Here’s Jefferson Beauregard Sessions III trying to get off the boss’s shit list by tripling the number of leak investigations and “reviewing policies” for issuing subpoenas to reporters:
The excuse, as always, is that the leaks “place lives at risk.” Refresh my memory, y’all: Have any leaks from the Trump White House endangered troops or imperiled U.S. citizens or foreign assets — aside from when Trump opened his big fat yap and bragged to the Russians about intelligence on ISIS, torching an Israeli asset?
Anyhoo, the leak of the transcript of Trump’s conversations with the Australian PM and Mexican president is intolerable to the administration. Not because any valuable intelligence was exposed, but rather because a staggering LACK of intelligence was revealed: The president is a blithering idiot, a liar and a shitty negotiator.

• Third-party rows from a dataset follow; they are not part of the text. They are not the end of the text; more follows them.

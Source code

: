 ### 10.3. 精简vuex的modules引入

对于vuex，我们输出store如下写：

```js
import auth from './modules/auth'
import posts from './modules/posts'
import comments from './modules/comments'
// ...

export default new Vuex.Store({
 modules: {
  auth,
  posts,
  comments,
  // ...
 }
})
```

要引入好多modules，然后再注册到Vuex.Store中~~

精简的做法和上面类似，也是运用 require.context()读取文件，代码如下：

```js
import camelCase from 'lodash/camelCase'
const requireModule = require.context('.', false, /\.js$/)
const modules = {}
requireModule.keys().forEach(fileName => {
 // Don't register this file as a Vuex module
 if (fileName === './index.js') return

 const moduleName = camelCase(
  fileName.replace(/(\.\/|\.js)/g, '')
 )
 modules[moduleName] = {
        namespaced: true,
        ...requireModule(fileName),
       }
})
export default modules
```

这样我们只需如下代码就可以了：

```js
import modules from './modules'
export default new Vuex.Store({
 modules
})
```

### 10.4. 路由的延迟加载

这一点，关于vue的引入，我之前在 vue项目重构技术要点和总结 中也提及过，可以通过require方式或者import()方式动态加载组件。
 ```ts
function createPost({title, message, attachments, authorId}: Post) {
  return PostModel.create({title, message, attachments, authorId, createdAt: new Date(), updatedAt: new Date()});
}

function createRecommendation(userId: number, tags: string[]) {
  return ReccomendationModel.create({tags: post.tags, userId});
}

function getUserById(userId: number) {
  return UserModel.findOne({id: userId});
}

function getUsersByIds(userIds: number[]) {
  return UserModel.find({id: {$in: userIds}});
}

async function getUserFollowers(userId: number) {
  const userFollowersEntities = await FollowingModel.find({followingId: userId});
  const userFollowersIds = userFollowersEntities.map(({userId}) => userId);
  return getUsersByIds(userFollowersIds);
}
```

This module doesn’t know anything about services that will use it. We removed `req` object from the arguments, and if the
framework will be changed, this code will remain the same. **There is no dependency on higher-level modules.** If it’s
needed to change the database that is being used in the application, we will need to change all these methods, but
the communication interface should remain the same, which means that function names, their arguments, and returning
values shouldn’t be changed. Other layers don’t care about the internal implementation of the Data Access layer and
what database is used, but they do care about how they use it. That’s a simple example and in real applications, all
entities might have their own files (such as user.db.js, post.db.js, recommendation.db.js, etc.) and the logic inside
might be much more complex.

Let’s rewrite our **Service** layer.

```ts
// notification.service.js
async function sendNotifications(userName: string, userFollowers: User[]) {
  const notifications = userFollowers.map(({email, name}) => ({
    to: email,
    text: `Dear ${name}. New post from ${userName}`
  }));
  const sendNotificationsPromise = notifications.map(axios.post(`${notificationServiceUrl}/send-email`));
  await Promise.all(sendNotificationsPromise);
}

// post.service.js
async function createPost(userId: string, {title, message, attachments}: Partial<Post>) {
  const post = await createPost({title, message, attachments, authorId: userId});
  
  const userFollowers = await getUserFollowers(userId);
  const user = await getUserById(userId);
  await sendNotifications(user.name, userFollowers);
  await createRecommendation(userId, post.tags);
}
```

David Frum wrote a piece in The Atlantic about the dangers of these leaks. Frum, a former Bushie who is fiercely anti-Trump, contends the leaks will harm the office long after Trump is toast:
But if no high national-security secret has been betrayed in these transcripts, the workings of the U.S. government have been gravely compromised, and in ways that will be very difficult to repair even after Trump leaves office. Trump’s violation of basic norms of government has driven people who would otherwise uphold those norms unto death to violate them in their turn. Contempt for Trump’s misconduct inspires counter-misconduct.
Nor is that the end. The less Trump can trust the regularly constituted government, the more justified he will feel in working irregularly. His irregular actions then justify more counter-irregularity from the rest of the government.
Donald Trump has launched the executive branch into a cycle of self-destruction for which he bears ultimate blame—but whose ultimate cost will be borne by his successors and the American nation.
Maybe. But writing in the New Republic, Brian Beutler takes the opposite view:
Many have been quick to assume that this leak will have a chilling effect on U.S. relations with other countries, without stopping to ponder the likelihood that some foreign leaders might be relieved to learn that factions within the U.S. government are taking extraordinary steps to weaken this particular president.
If there are norms worth fretting over here, they aren’t the ones that govern whistleblowing, but the ones that should govern what U.S. political leaders do when the president is too incompetent to serve. It is because of their cowardice—their refusal to uphold norms they were elected and appointed to guard—that these transcripts leaked in the first place.
Beutler makes a good point. Outside of the deplorable bubble, the majority of the country and the rest of the world know Trump isn’t up to the job. Personally, I’m unnerved by how comforting I now find the presence of institutions and people I once (and still) regard with healthy suspicion, including the intelligence community and Republican special prosecutors.
Beutler also brings up the three generals who are charged with babysitting Trump: McMaster, Mattis and Kelly. There’s another unnerving specter — unelected generals running the show behind the scenes. Some of y’all have expressed similar misgivings, while others have noted that at least McMaster and Mattis are intelligent, competent men who aren’t given to rash action, unlike their boss.
So, the leaks will likely continue, no matter how hard the KKKeebler Elf stamps his widdle feet and wiggles his oddly angled ears. Trump and his flunkies will continue to fume about it, and even people who don’t support Trump will wring their hands. But I think Beutler is right: We should blame the craven shits in Congress who not only have the power but the duty to protect us from an incompetent executive and are refusing to do their jobs.